In several other spots, the locket reappears (the cameo makes a cameo) and becomes the central symbol of the film. Joe's father, unable or unwilling to express his grief with anyone, wants him to go away from the summer; Joe wants to stay and make the zombie movie. He doesn't speak of his mother to his friends, even thought it's a small town and everybody knows of Joe's misfortune. But Joe keeps that locket, which remains closed, near throughout the movie. And remember, there's his mother's picture in there.
So the locket becomes a reminder that Joe (and of course, his father) remain hopelessly closed off from processing the pain caused by the death of the mother. Later, Joe pursues his crush on Alice Dainard (played effortlessly by Elle Fanning whose performance may be the best thing in the movie), who has been cast as the female romantic lead in the zombie film. Alice is the daughter of the man who called in sick to the mill which led to Joe's mother being called in to work on her day off (the same man thrown out of the funeral reception by Joe's father) and she reveals, in a scene where Joe shows her Super 8 home movies of his mother playing with him when he was an infant, that her father also has been devastated by grief -- yet another emotionally repressed character. As Joe and Alice bond, he shows her the locket; he's getting closer to symbolically opening the locket and consequently, himself.

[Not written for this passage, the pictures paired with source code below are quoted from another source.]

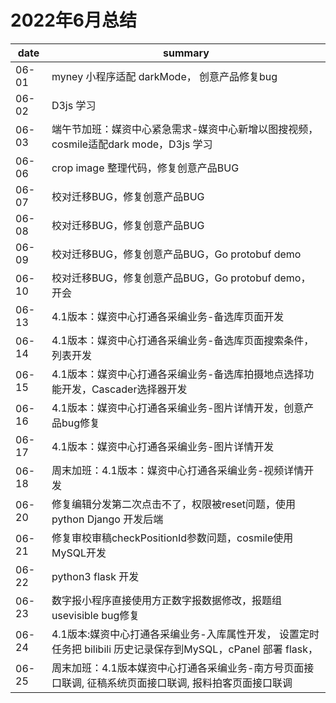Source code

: # 2022年6月总结

|date|summary|
| - | - |
|06-01| myney 小程序适配 darkMode， 创意产品修复bug|
|06-02| D3js 学习|
|06-03| 端午节加班：媒资中心紧急需求-媒资中心新增以图搜视频，cosmile适配dark mode，D3js 学习|
|06-06| crop image 整理代码，修复创意产品BUG|
|06-07| 校对迁移BUG，修复创意产品BUG|
|06-08| 校对迁移BUG，修复创意产品BUG|
|06-09| 校对迁移BUG，修复创意产品BUG，Go protobuf demo|
|06-10| 校对迁移BUG，修复创意产品BUG，Go protobuf demo，开会|
|06-13| 4.1版本：媒资中心打通各采编业务-备选库页面开发|
|06-14| 4.1版本：媒资中心打通各采编业务-备选库页面搜索条件，列表开发|
|06-15| 4.1版本：媒资中心打通各采编业务-备选库拍摄地点选择功能开发，Cascader选择器开发|
|06-16| 4.1版本：媒资中心打通各采编业务-图片详情开发，创意产品bug修复|
|06-17| 4.1版本：媒资中心打通各采编业务-图片详情开发|
|06-18| 周末加班：4.1版本：媒资中心打通各采编业务-视频详情开发|
|06-20| 修复编辑分发第二次点击不了，权限被reset问题，使用python Django 开发后端|
|06-21| 修复审校审稿checkPositionId参数问题，cosmile使用MySQL开发|
|06-22| python3 flask 开发|
|06-23| 数字报小程序直接使用方正数字报数据修改，报题组usevisible bug修复|
|06-24| 4.1版本:媒资中心打通各采编业务-入库属性开发， 设置定时任务把 bilibili 历史记录保存到MySQL，cPanel 部署 flask，|
|06-25| 周末加班：4.1版本媒资中心打通各采编业务-南方号页面接口联调, 征稿系统页面接口联调, 报料拍客页面接口联调|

SPOILER ALERT: This domestic drama is interrupted by the presence of the alien monster escaped from the army train in the derailment and now messing with the town by stealing engines from cars, scaring off dogs and scrambling electricity. And he's got his own version of the locket. In a fairly contrived turn of the plot, Joe and his buddies get their hands on some research films that reveal the monster has been held in captivity for years, the subject of intense research by the government. One scientist suspects that the alien is aggressively violent only because it's scared and homesick. And yet again, a third (or fourth or fifth) character who's cut off, shutting down, acting out.

In the end, when the kids go AWOL to find the alien, when Joe's father frantically searches for his missing son, when Mr. Dainard reaches out to Joe's father in an effort to save his daughter, the characters begin to emote and connect, leading to the resolution of the alien invasion. The locket makes a final appearance in the last moments of the film; what happens to it suggests that Joe, his father, Mr. Dainard (perhaps event the monster) have, through the action of the movie, found a way to let go of whatever emotions they've hidden.
Many narratives (films, novels, TV episodes, etc.) have their own lockets -- objects that suggest more than what they are and often, holding the big abstract idea of the story. Woody Allen has his Paris, Stieg Larsson has his dragon tattoo and Super 8 has its locket.